Unfortunately for planet Earth and the well-being of humanity, oil spills are extremely common. Because oil is often transported long distances, it can be difficult to contain. Vessels such as pipelines are also incredibly prone to leaking, especially when they aren't carefully monitored. But a recent oil spill in Peru was caused by an unusual disaster: an undersea volcano erupted, which caused a boat to spill the oil it was carrying.
According to Reuters, the volcano's eruption created dangerously high tides, which are currently making it difficult to clean up the oil spill.
"It is unfortunate. I am seeing that there is a serious impact on the coastal marine area. Initially two and a half kilometers (of damage) were reported, but now we see that it has affected two beaches," Environment Minister Rubén Ramírez said, according to Reuters. Needless to say, the eruption created quite a mess.

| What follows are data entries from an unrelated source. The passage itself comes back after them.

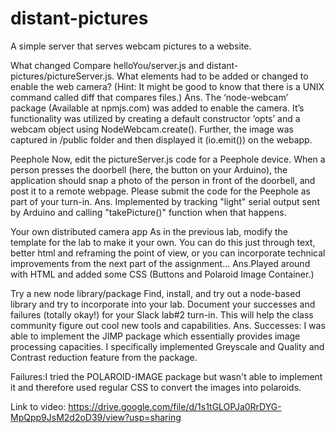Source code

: # distant-pictures
A simple server that serves webcam pictures to a website. 

What changed
Compare helloYou/server.js and distant-pictures/pictureServer.js. What elements had to be added or changed to enable the web camera? (Hint: It might be good to know that there is a UNIX command called diff that compares files.)
Ans. The ‘node-webcam’ package (Available at npmjs.com) was added to enable the camera. It’s functionality was utilized by creating a default constructor ‘opts’ and a webcam object using NodeWebcam.create(). Further, the image was captured in /public folder and then displayed it (io.emit()) on the webapp.



Peephole
Now, edit the pictureServer.js code for a Peephole device. When a person presses the doorbell (here, the button on your Arduino), the application should snap a photo of the person in front of the doorbell, and post it to a remote webpage.
Please submit the code for the Peephole as part of your turn-in.
Ans. Implemented by tracking "light" serial output sent by Arduino and calling "takePicture()" function when that happens.

Your own distributed camera app
As in the previous lab, modify the template for the lab to make it your own. You can do this just through text, better html and reframing the point of view, or you can incorporate technical improvements from the next part of the assignment...
Ans.Played around with HTML and added some CSS (Buttons and Polaroid Image Container.)


Try a new node library/package
Find, install, and try out a node-based library and try to incorporate into your lab.
Document your successes and failures (totally okay!) for your Slack lab#2 turn-in. This will help the class community figure out cool new tools and capabilities. 
Ans. Successes: I was able to implement the JIMP package which essentially provides image processing capacities. I specifically implemented Greyscale and Quality and Contrast reduction feature from the package.

Failures:I tried the POLAROID-IMAGE package but wasn't able to implement it and therefore used regular CSS to convert the images into polaroids.


Link to video: https://drive.google.com/file/d/1s1tGLOPJa0RrDYG-MpQpp9JsM2d2oD39/view?usp=sharing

What to know about the oil spill in Peru:
In addition to placing blame on oil companies for transporting crude oil in the first place, authorities are pointing fingers at an undersea volcano. According to CNN, an underwater volcano near the South Pacific nation of Tonga erupted on Jan. 15, which made for the biggest underwater eruption on record in about 30 years. As a result, a plume of ash, gas, and steam shot up into the sky. A massive tsunami also formed, affecting coastlines as far away as the U.S.
The oil spill then occurred because of the tsunami. According to ABC News, on Sunday, Jan. 16, a ship from a Spanish company called Repsol was loading oil into La Pampilla refinery. La Pampilla is the country's main oil processing plant in Callao province, which is just outside of Lima. Waves from the tsunami ended up crashing into Peru's coastline, which caused the boat to move around, and ultimately to spill oil into the water. Beaches in the area have been closed since Sunday.
Beaches have turned black, and although the spill most likely wouldn't have happened if a tsunami hadn't hit, locals are understandably upset with the oil company.
"We want to tell the environment ministry to please follow up, and that those responsible receive a punishment, because this affects the fishermen, the population that they feed with the fish, and marine animals," Brenda Ramos, a local resident of Ventanilla, told France24.
So, what is the cleanup process like for this disaster?
How is the cleanup process going for Peru's oil spill?
Peru is currently recovering from both the oil spill and the tsunami that took place this past weekend. Because of the unthinkably strong currents and massive waves, at least two people fatally drowned, according to iNews. The resulting oil spill, on the other hand, poses a risk to human health, as well as nearby ecosystems.
According to Calgary Herald, the spill has been fully contained, and is reportedly under control. However, because oil is notoriously difficult to clean up, the cleanup efforts are ongoing. The amount of oil that spilled has not yet been reported, but the Agency for Environmental Assessment and Enforcement (OEFA) is currently investigating who is ultimately responsible for the spill, so it doesn't happen again, and so all of the damage can be repaired.